Healthy Hair Routine


Big news: I finally got a job! I won't have as much time to blog anymore but thank god I can finally earn some mahoney!

Anymore more about that later, this blog post is a follow up of my previous one about my hair and the after care that went into restoring it. I only started this routine a month ago but it has made a huge difference (even my boyfriend can tell and he's oblivious to any changes to my looks whatsoever). So this is what I did to repair my damaged hair:

Phase 1: Causes of Damage
My first step was to avoid doing anything to my hair which would cause a lot of damage. And because I wanted to stop coloring my hair, I had to color it just one last time, to it's natural color, so that I wouldn't have to do any root touch ups and I could just leave my hair to grow. So no more chemical treatments whatsoever!

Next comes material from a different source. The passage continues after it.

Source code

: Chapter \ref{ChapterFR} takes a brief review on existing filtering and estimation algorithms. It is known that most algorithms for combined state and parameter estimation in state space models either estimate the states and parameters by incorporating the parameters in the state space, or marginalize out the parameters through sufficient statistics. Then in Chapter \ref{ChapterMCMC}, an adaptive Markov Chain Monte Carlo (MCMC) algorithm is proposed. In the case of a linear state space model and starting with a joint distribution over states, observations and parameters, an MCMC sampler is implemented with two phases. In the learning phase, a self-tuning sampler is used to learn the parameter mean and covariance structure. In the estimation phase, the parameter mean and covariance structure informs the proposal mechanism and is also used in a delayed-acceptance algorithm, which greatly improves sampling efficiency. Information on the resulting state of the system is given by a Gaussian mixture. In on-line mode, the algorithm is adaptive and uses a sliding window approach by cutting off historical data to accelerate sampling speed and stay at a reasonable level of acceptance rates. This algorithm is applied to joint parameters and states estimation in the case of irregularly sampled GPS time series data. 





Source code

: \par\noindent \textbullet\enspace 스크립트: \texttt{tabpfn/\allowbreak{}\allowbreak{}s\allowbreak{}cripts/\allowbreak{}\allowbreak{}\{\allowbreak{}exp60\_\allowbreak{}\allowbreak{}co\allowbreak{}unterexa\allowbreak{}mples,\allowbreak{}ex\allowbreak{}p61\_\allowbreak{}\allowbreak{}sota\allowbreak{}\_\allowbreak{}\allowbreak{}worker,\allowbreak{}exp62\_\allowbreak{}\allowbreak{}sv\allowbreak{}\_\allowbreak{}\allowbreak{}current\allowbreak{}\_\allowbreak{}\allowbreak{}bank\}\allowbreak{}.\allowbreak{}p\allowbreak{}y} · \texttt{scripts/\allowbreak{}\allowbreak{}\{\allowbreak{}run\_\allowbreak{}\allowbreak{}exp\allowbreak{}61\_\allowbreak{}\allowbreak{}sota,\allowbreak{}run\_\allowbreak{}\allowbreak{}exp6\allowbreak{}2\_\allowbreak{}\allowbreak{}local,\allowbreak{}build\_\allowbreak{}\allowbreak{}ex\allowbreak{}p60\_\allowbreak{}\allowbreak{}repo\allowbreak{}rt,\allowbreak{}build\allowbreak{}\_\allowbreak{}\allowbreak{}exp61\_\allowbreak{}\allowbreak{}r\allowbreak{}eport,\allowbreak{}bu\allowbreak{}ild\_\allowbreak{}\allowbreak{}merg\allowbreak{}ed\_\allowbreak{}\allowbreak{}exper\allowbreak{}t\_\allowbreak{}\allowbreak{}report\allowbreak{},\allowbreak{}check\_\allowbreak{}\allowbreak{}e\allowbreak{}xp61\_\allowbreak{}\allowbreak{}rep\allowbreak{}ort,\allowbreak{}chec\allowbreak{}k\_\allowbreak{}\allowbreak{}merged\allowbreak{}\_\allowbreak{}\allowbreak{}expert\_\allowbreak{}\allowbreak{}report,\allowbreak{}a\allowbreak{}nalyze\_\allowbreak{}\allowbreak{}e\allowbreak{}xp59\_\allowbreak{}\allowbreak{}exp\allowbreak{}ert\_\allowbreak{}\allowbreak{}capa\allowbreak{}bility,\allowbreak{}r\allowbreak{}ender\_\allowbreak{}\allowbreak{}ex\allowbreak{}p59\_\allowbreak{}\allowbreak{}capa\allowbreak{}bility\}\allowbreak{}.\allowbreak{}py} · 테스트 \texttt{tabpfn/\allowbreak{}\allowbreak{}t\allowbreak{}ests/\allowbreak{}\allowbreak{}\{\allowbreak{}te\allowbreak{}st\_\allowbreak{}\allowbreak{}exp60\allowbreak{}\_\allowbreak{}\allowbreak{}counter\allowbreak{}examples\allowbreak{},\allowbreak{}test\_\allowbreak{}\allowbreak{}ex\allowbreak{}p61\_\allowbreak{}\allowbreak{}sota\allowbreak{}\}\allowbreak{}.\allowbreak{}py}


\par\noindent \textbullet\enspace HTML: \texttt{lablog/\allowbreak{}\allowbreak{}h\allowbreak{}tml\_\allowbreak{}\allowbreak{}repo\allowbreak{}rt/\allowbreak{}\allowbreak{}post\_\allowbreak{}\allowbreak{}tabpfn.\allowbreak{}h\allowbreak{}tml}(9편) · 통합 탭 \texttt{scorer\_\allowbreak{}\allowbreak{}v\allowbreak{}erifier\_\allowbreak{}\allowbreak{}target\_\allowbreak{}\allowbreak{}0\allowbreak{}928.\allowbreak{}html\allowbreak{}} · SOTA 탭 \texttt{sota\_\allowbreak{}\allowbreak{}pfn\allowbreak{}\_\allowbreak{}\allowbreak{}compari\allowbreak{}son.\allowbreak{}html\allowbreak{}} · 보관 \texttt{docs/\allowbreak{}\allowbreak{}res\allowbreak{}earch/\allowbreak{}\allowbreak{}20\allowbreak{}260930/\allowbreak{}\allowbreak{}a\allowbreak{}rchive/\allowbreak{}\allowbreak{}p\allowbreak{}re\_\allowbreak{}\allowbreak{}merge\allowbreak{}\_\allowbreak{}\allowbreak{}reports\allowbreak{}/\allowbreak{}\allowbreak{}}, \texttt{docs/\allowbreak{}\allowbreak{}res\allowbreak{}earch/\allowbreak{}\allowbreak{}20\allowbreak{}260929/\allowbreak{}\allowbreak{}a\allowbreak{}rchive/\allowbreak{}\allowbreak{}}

I also avoid everyday processes which are known to damage hair:
  • I don't use straighteners, curlers, or blow dryers on a hot air setting . In fact, I left my blow dryer at my moms house, so now I just let my hair dry naturally; if I have somewhere to go and my hair needs washing, I allocate time for my hair to dry at home or wash my hair the night before. If I want to style my hair differently, I use heat-less methods such as velcro rollers for volume or soft curls, or use the hair band curl method.
  • I try to wash my hair less, apparently you should only wash it twice a week to retain the hair's natural oils. I still wash it 3-4 times a week at the moment, but gradually I'm going to try to reduce it to 2. I know it sounds gross but if you wash your hair less, it is less prone to get greasy quickly.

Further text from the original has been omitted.